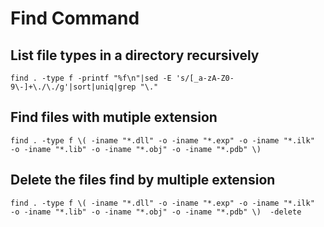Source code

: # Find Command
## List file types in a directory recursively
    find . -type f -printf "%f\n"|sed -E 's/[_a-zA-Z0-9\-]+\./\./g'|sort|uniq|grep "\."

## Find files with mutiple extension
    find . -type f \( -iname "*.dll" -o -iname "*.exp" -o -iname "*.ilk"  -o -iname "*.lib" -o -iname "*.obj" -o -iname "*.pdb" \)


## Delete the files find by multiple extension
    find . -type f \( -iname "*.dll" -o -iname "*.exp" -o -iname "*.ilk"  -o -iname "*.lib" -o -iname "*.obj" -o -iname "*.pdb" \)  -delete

***

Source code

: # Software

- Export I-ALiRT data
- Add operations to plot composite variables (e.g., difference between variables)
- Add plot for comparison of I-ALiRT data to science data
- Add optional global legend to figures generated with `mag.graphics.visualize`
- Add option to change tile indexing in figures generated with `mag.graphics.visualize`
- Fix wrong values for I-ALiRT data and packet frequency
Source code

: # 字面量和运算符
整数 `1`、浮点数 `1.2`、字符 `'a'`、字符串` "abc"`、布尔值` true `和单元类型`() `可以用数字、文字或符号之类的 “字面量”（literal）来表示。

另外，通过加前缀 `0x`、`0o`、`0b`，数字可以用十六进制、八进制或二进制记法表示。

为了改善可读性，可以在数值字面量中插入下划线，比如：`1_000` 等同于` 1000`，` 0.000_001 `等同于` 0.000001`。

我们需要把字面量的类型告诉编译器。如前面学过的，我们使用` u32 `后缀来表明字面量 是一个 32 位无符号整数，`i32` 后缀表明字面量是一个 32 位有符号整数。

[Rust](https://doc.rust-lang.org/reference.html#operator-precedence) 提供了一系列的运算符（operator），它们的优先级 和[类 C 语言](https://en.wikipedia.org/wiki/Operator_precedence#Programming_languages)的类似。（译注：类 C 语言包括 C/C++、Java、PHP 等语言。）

***

* _EXERCISE OBJECTIVE_
Show every line of the data in which the word "iname" appears.

* _REPLY_
    find . -type f \( -iname "*.dll" -o -iname "*.exp" -o -iname "*.ilk"  -o -iname "*.lib" -o -iname "*.obj" -o -iname "*.pdb" \)
    find . -type f \( -iname "*.dll" -o -iname "*.exp" -o -iname "*.ilk"  -o -iname "*.lib" -o -iname "*.obj" -o -iname "*.pdb" \)  -delete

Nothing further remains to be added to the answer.